*** DATASET ENTRIES Section Begins ***
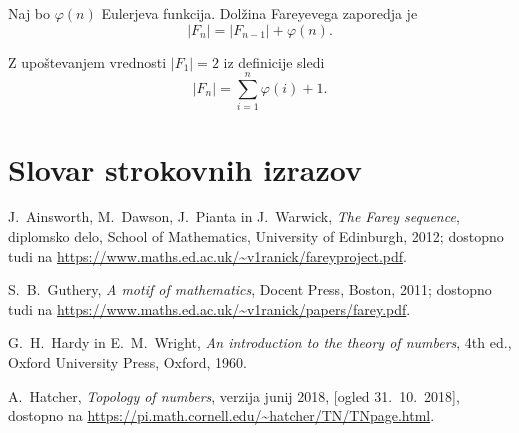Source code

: \documentclass[mat1]{fmfdelo}
\begin{document}
\begin{definicija}
Naj bo $\varphi(n)$ Eulerjeva funkcija. Dolžina Fareyevega zaporedja je
\[  |F_{n}| = |F_{n-1}| + \varphi(n). \]
\end{definicija}

\begin{opomba}
Z upoštevanjem vrednosti $|F_{1}| = 2$ iz definicije sledi \[  |F_{n}| = \sum_{i=1}^n \varphi(i) + 1. \]
\end{opomba}


\section*{Slovar strokovnih izrazov}

\geslo{}{}
\geslo{}{}

\begin{thebibliography}{99}

 J.~Ainsworth, M.~Dawson, J.~Pianta in J.~Warwick, \emph{The Farey sequence}, diplomsko delo, School of Mathematics, University of Edinburgh, 2012; dostopno tudi na \url{https://www.maths.ed.ac.uk/~v1ranick/fareyproject.pdf}.

 S.~B.~Guthery, \emph{A motif of mathematics}, Docent Press, Boston, 2011; dostopno tudi na \url{https://www.maths.ed.ac.uk/~v1ranick/papers/farey.pdf}.

 G.~H.~Hardy in E.~M.~Wright, \emph{An introduction to the theory of numbers}, 4th ed., Oxford University Press, Oxford, 1960.

 A.~Hatcher, \emph{Topology of numbers}, verzija junij 2018, [ogled 31.~10.~2018], dostopno na \url{https://pi.math.cornell.edu/~hatcher/TN/TNpage.html}.

\end{thebibliography}
\end{document}
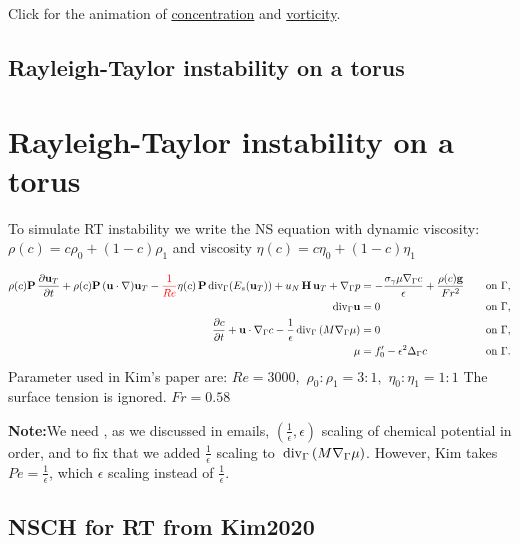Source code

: \documentclass{article}
\newcommand{\vect}[1]{\boldsymbol{\mathbf{#1}}}
\newcommand{\bu}{\mathbf u}
\newcommand{\divG}{{\mathop{\,\rm div}}_{\Gamma}}
\newcommand{\gradG}{\nabla_{\Gamma}}
\newcommand{\nablaG}{\nabla_{\Gamma}}
\newcommand{\laplG}{\Delta_{\Gamma}}
\begin{document}
Click for the animation of \href{https://www.dropbox.com/s/efymgjo6drifeoj/KH-concentration-l5-lt1e3-lmyes-ltyes.avi?dl=0}{concentration} and \href{https://www.dropbox.com/s/mtjzgtt2ec7nuzj/KH-vorticity-l5-lt1e3-lmyes-ltyes.avi?dl=0}{vorticity}.



\subsection{Rayleigh-Taylor instability on a torus }



\section{Rayleigh-Taylor instability on a torus}

To simulate RT instability we write the NS equation with dynamic viscosity: $\rho(c)=c\rho_0+(1-c)\rho_1$ and viscosity $\eta(c)=c\eta_0+(1-c)\eta_1$

\begin{align}
\rho(c)\vect P\,\frac{\partial\vect u_T}{\partial t} + \rho(c)\vect P\,(\vect u\cdot\nabla)\vect u_T - {\color{red}\frac{1}{Re}}\eta(c)\,\vect P\divG(E_s(\vect u_T)) + u_N\,\vect H\,\vect u_T + \nabla_\Gamma p &=   - \frac{\sigma_\gamma \mu \nablaG c}{\epsilon} + \frac{\rho(c)\textbf{g}}{Fr^2} \quad &\text{on}~\Gamma,  \label{strongform-1} \\
\divG \bu & =0 \quad &\text{on}~\Gamma, \label{strongform-2}\\
\frac{\partial c}{\partial t} +\bu\cdot\nablaG c-  \frac{1}{\epsilon}\divG \left(M \gradG \mu \right)  &= 0 \quad &\text{on}~\Gamma \label{eq:sys_CH1}, \\
\mu &= f_0' - \epsilon^2 \laplG c \quad &\text{on}~\Gamma. \label{eq:sys_CH2}
\end{align}
Parameter used in Kim's \cite{YANG2020113382} paper are: $Re=3000,$ $\rho_0:\rho_1=3:1,$ $\eta_0:\eta_1=1:1$   The surface tension is ignored. $Fr=0.58$

{\color{red} \textbf{Note:}We need , as we discussed in emails, $(\frac{1}{\epsilon}, \epsilon)$ scaling of chemical potential in order, and to fix that we added $\frac{1}{\epsilon}$ scaling to $\divG \left(M \gradG \mu \right)$. However, Kim takes $Pe=\frac{1}{\epsilon}$, which $\epsilon$ scaling instead of $\frac{1}{\epsilon}$.}

\subsection{NSCH for RT from Kim2020\cite{YANG2020113382}}
\end{document}
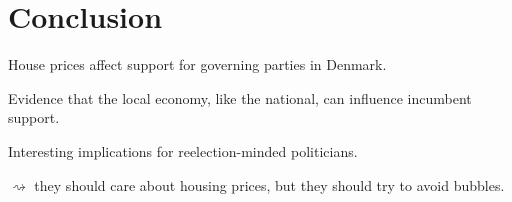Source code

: \documentclass[aspectratio=169]{beamer}
\begin{document}
\section{Conclusion}

	\begin{frame}
	House prices affect support for governing parties in Denmark.
		
	\vspace{0.3in} \pause
	Evidence that the local economy, like the national, can influence incumbent support.
	
	
		\vspace{0.3in} \pause
	Interesting implications for reelection-minded politicians.
	
	
	$\rightsquigarrow$ they should care about housing prices, but they should try to avoid bubbles.

\end{frame}
	
\begin{frame}
	
		
\end{frame}
\end{document}
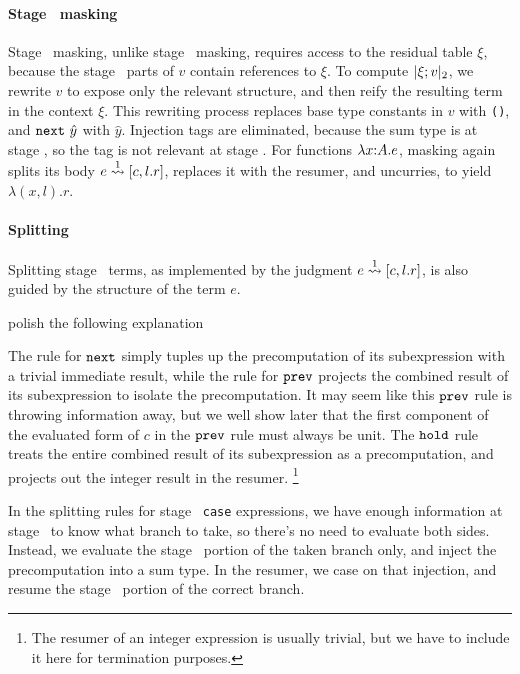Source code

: \paragraph{Stage \bbtwo\ masking}

Stage \bbtwo\ masking, unlike stage \bbone\ masking, requires access to the
residual table $\xi$, because the stage \bbtwo\ parts of $v$ contain references
to $\xi$. To compute $|\xi;v|_{ 2}$, we rewrite $v$ to expose only the relevant
structure, and then reify the resulting term in the context $\xi$. This
rewriting process replaces base type constants in $v$ with \texttt{()}, and
${\tt next}~\hat{y}$ with $\hat{y}$. Injection tags are eliminated, because the sum
type is at stage \bbone, so the tag is not relevant at stage \bbtwo. For
functions $\lambda{x}\mathrm{:}{A}.{e}$, masking again splits its body $e\overset{ 1}\rightsquigarrow [c,l.r]$,
replaces it with the resumer, and uncurries, to yield $\lambda (x,l).r$.

\paragraph{Splitting}

Splitting stage \bbone\ terms, as implemented by the judgment $e\overset{ 1}\rightsquigarrow
[c,l.r]$, is also guided by the structure of the term $e$.

\TODO polish the following explanation

The rule for ${\tt next}$ simply tuples up the precomputation of its subexpression with a trivial immediate result,
while the rule for ${\tt prev}$ projects the combined result of its subexpression to isolate the precomputation.
It may seem like this ${\tt prev}$ rule is throwing information away, but we well show later that the first component 
of the evaluated form of $c$ in the ${\tt prev}$ rule must always be unit.
The ${\tt hold}$ rule treats the entire combined result of its subexpression as a precomputation, 
and projects out the integer result in the resumer.%
\footnote{The resumer of an integer expression is usually trivial, 
but we have to include it here for termination purposes.}

In the splitting rules for stage \bbone\ {\tt case} expressions, we
have enough information at stage \bbone\ to know what branch to take, so there's
no need to evaluate both sides. Instead, we evaluate the stage \bbone\ portion of the
taken branch only, and inject the precomputation into a sum type. In the
resumer, we case on that injection, and resume the stage \bbtwo\ portion of the
correct branch.

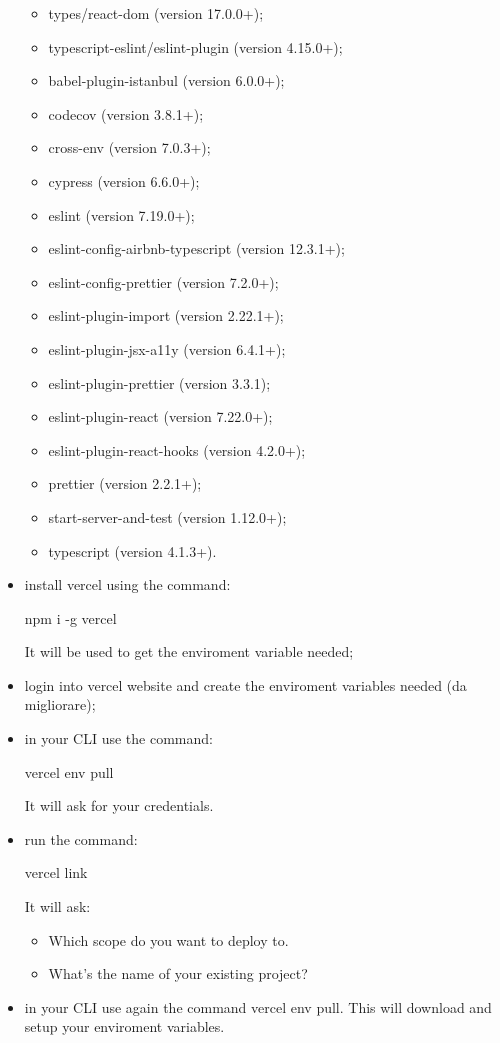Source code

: \begin{itemize}
\begin{itemize}
\item types/react-dom (version 17.0.0+);
\item typescript-eslint/eslint-plugin (version 4.15.0+);
\item babel-plugin-istanbul (version 6.0.0+);
\item codecov (version 3.8.1+);
\item cross-env (version 7.0.3+);
\item cypress (version 6.6.0+);
\item eslint (version 7.19.0+);
\item eslint-config-airbnb-typescript (version 12.3.1+);
\item eslint-config-prettier (version 7.2.0+);
\item eslint-plugin-import (version 2.22.1+);
\item eslint-plugin-jsx-a11y (version 6.4.1+);
\item eslint-plugin-prettier (version 3.3.1);
\item eslint-plugin-react (version 7.22.0+);
\item eslint-plugin-react-hooks (version 4.2.0+);
\item prettier (version 2.2.1+);
\item start-server-and-test (version 1.12.0+);
\item typescript (version 4.1.3+).
\end{itemize}
\item install vercel using the command:\begin{center}npm i -g vercel\end{center}It will be used to get the enviroment variable needed;
\item login into vercel website and create the enviroment variables needed (da migliorare);
\item in your CLI use the command:\begin{center}vercel env pull\end{center}It will ask for your credentials.
\item run the command:\begin{center}vercel link\end{center}It will ask:
\begin{itemize}
\item Which scope do you want to deploy to.
\item What’s the name of your existing project? 
\end{itemize}
\item in your CLI use again the command vercel env pull. This will download and setup your enviroment variables.
\end{itemize}
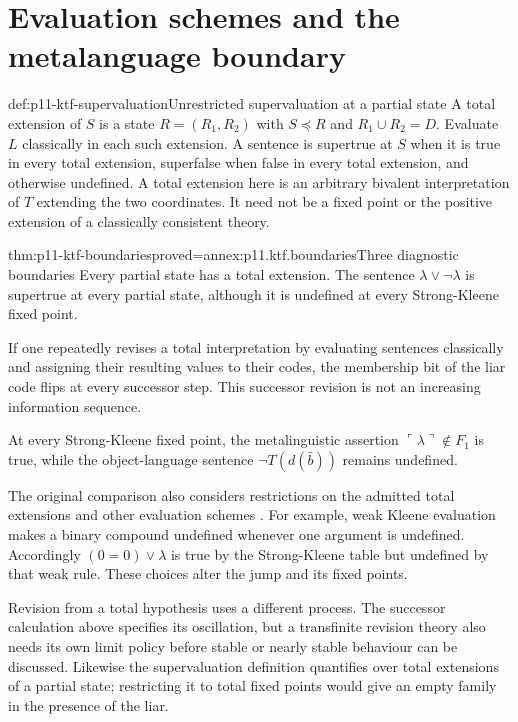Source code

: \section{Evaluation schemes and the metalanguage boundary}

\begin{hbdefinition}{def:p11-ktf-supervaluation}{Unrestricted supervaluation at a partial state}
A total extension of \(S\) is a state \(R=(R_1,R_2)\) with
\(S\preceq R\) and \(R_1\cup R_2=D\). Evaluate \(L\) classically in
each such extension. A sentence is supertrue at \(S\) when it is true in
every total extension, superfalse when false in every total extension,
and otherwise undefined. A total extension here is an arbitrary bivalent
interpretation of \(T\) extending the two coordinates. It need not be a
fixed point or the positive extension of a classically consistent theory.
\end{hbdefinition}

\begin{hbtheorem}{thm:p11-ktf-boundaries}{proved=annex:p11.ktf.boundaries}{Three diagnostic boundaries}
Every partial state has a total extension. The sentence
\(\lambda\lor\neg\lambda\) is supertrue at every partial state,
although it is undefined at every Strong-Kleene fixed point.

If one repeatedly revises a total interpretation by evaluating sentences
classically and assigning their resulting values to their codes, the
membership bit of the liar code flips at every successor step.
This successor revision is not an increasing information sequence.

At every Strong-Kleene fixed point, the metalinguistic assertion
\(\ulcorner\lambda\urcorner\notin F_1\) is true, while the
object-language sentence \(\neg T(d(\bar b))\) remains undefined.
\end{hbtheorem}

The original comparison also considers restrictions on the admitted total
extensions and other evaluation schemes
\cite[pp.~711--712]{Kripke1975}. For example, weak Kleene evaluation makes a
binary compound undefined whenever one argument is undefined. Accordingly
\((0=0)\lor\lambda\) is true by the Strong-Kleene table but undefined
by that weak rule. These choices alter the jump and its fixed points.

Revision from a total hypothesis uses a different process. The successor
calculation above specifies its oscillation, but a transfinite revision
theory also needs its own limit policy before stable or nearly stable
behaviour can be discussed. Likewise the supervaluation definition
quantifies over total extensions of a partial state; restricting it to
total fixed points would give an empty family in the presence of the liar.

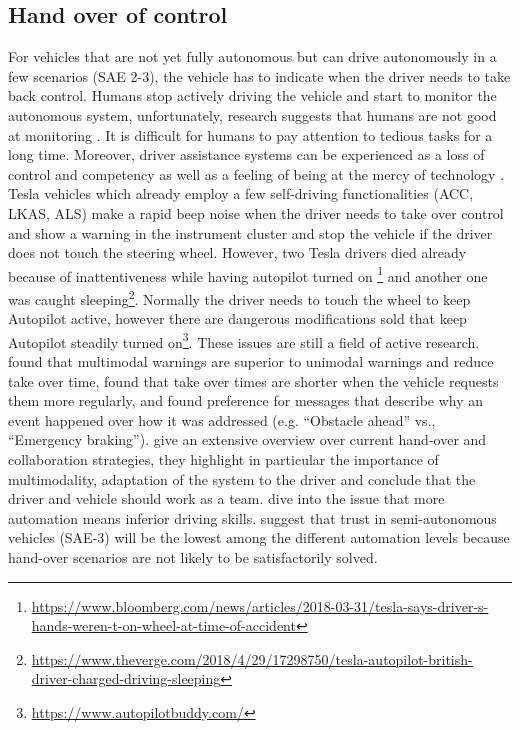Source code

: \subsection{Hand over of control}
For vehicles that are not yet fully autonomous but can drive autonomously in a few scenarios (SAE 2-3), the vehicle has to indicate when the driver needs to take back control. Humans stop actively driving the vehicle and start to monitor the autonomous system, unfortunately, research suggests that humans are not good at monitoring \cite{Naujoks2014TheConditions.}. It is difficult for humans to pay attention to tedious tasks for a long time. Moreover, driver assistance systems can be experienced as a loss of control and competency as well as a feeling of being at the mercy of technology \cite{Eckoldt2012AnSystems}. Tesla vehicles which already employ a few self-driving functionalities (ACC, LKAS, ALS) make a rapid beep noise when the driver needs to take over control and show a warning in the instrument cluster and stop the vehicle if the driver does not touch the steering wheel. However, two Tesla drivers died already because of inattentiveness while having autopilot turned on \footnote{\url{https://www.bloomberg.com/news/articles/2018-03-31/tesla-says-driver-s-hands-weren-t-on-wheel-at-time-of-accident}} and another one was caught sleeping\footnote{\url{https://www.theverge.com/2018/4/29/17298750/tesla-autopilot-british-driver-charged-driving-sleeping}}. Normally the driver needs to touch the wheel to keep Autopilot active, however there are dangerous modifications sold that keep Autopilot steadily turned on\footnote{\url{https://www.autopilotbuddy.com/}}. These issues are still a field of active research. \cite{Politis} found that multimodal warnings are superior to unimodal warnings and reduce take over time, \cite{Merat2014TransitionVehicle} found that take over times are shorter when the vehicle requests them more regularly, and \cite{Koo2015} found preference for messages that describe why an event happened over how it was addressed (e.g. “Obstacle ahead” vs., “Emergency braking”).  \cite{Walch2017} give an extensive overview over current hand-over and collaboration strategies, they highlight in particular the importance of multimodality, adaptation of the system to the driver and conclude that the driver and vehicle should work as a team. \cite{Meschtscherjakova} dive into the issue that more automation means inferior driving skills. \cite{Rodel} suggest that trust in semi-autonomous vehicles (SAE-3) will be the lowest among the different automation levels because hand-over scenarios are not likely to be satisfactorily solved.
*** DATASET ENTRIES Section Ends ***
EXERCISE OBJECTIVE: Where a line in the records above contains the string "mathbf", copy that line.

EXPECTED ANSWER:
\newcommand{\vect}[1]{\boldsymbol{\mathbf{#1}}}
\newcommand{\bu}{\mathbf u}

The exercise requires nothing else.